# EDA jobsearch about Säkerhet och bevakning

In [None]:
import requests 
import json 


url = "https://jobsearch.api.jobtechdev.se"
url_for_search = f"{url}/search"


def _get_ads(params):
    headers = {'accept': 'application/json'}
    response = requests.get(url_for_search, headers=headers, params=params)
    response.raise_for_status()  # check for http errors
    return json.loads(response.content.decode('utf8'))


def example_search_return_number_of_hits(query):
    # limit: 0 means no ads, just a value of how many ads were found.
    search_params = {'q': query, 'limit': 0}
    json_response = _get_ads(search_params)
    number_of_hits = json_response['total']['value']
    print(f"\nNumber of hits = {number_of_hits}")

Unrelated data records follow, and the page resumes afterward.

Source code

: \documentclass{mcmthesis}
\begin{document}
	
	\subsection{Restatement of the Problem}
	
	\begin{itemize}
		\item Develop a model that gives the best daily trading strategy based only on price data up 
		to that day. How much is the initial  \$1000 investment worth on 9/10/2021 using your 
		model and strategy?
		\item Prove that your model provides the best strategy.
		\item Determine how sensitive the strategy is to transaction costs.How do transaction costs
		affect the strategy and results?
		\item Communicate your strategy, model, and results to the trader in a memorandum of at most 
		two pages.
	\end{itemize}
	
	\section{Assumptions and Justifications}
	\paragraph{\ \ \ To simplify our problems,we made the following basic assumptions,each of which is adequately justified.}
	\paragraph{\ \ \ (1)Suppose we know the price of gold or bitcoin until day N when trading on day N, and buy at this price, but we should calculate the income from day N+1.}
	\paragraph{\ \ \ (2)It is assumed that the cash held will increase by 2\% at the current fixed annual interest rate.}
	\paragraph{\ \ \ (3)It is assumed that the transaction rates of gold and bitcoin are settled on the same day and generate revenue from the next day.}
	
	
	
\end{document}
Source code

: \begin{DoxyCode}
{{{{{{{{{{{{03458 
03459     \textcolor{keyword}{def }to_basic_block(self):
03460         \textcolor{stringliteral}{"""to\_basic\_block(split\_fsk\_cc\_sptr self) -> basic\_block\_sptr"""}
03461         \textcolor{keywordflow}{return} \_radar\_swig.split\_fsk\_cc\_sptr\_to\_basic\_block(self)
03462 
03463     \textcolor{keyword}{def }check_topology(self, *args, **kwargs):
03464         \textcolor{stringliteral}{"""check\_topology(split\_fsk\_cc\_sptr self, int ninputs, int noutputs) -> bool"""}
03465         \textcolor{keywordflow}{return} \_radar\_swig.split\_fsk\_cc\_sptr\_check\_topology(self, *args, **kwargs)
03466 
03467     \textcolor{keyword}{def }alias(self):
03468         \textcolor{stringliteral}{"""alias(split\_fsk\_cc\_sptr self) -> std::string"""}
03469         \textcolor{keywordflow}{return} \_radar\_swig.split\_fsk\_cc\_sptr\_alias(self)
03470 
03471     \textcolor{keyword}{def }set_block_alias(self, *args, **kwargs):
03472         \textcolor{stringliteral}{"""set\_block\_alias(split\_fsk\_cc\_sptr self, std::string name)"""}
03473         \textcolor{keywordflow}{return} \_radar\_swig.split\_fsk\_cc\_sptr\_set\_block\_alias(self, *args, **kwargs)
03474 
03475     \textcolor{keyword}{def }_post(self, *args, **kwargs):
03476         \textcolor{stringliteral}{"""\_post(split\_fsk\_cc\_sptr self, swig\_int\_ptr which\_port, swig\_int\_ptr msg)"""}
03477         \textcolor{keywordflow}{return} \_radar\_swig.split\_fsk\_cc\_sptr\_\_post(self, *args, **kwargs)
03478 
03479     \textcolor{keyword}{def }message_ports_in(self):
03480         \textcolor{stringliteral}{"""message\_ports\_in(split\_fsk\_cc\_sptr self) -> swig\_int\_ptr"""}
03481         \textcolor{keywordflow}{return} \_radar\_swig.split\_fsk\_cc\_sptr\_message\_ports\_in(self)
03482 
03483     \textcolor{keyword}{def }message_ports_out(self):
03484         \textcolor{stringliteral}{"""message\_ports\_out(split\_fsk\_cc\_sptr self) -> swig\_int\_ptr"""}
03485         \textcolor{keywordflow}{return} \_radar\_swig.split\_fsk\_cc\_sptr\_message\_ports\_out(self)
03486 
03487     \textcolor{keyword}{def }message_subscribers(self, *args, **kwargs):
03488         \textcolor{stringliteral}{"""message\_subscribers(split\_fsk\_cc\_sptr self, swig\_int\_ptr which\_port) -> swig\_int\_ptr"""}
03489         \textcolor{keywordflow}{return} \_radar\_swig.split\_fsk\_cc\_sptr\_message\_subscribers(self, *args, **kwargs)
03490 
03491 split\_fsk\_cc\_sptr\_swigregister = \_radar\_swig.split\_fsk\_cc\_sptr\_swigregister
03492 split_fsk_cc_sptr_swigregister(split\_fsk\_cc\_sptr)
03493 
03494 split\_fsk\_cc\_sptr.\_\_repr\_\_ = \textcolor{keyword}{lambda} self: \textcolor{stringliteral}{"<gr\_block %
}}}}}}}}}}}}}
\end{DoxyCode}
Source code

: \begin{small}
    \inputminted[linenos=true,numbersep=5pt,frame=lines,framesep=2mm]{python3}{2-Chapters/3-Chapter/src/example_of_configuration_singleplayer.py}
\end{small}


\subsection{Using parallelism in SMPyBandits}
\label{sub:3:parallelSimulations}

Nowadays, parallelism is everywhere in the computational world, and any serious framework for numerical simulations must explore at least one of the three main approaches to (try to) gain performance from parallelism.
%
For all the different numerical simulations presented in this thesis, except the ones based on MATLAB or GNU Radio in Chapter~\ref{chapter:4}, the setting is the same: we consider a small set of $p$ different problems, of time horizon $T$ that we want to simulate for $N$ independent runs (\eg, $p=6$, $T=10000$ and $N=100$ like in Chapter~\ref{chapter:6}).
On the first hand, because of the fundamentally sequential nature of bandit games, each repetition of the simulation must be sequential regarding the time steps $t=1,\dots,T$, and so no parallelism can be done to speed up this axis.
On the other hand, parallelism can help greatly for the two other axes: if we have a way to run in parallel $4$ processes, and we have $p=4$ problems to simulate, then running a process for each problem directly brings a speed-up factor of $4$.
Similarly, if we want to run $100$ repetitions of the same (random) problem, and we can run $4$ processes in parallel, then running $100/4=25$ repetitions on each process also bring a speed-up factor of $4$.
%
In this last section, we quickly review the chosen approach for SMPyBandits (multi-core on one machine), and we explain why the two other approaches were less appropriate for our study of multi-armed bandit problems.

def example_search_loop_through_hits(query):
    # limit = 100 is the max number of hits that can be returned.
    # If there are more (which you find with ['total']['value'] in the json response)
    # you have to use offset and multiple requests to get all ads.
    search_params = {'q': query, 'limit': 100}
    json_response = _get_ads(search_params)
    hits = json_response['hits']
    for hit in hits:
        print(f"{hit['headline']}, {hit['employer']['name']}")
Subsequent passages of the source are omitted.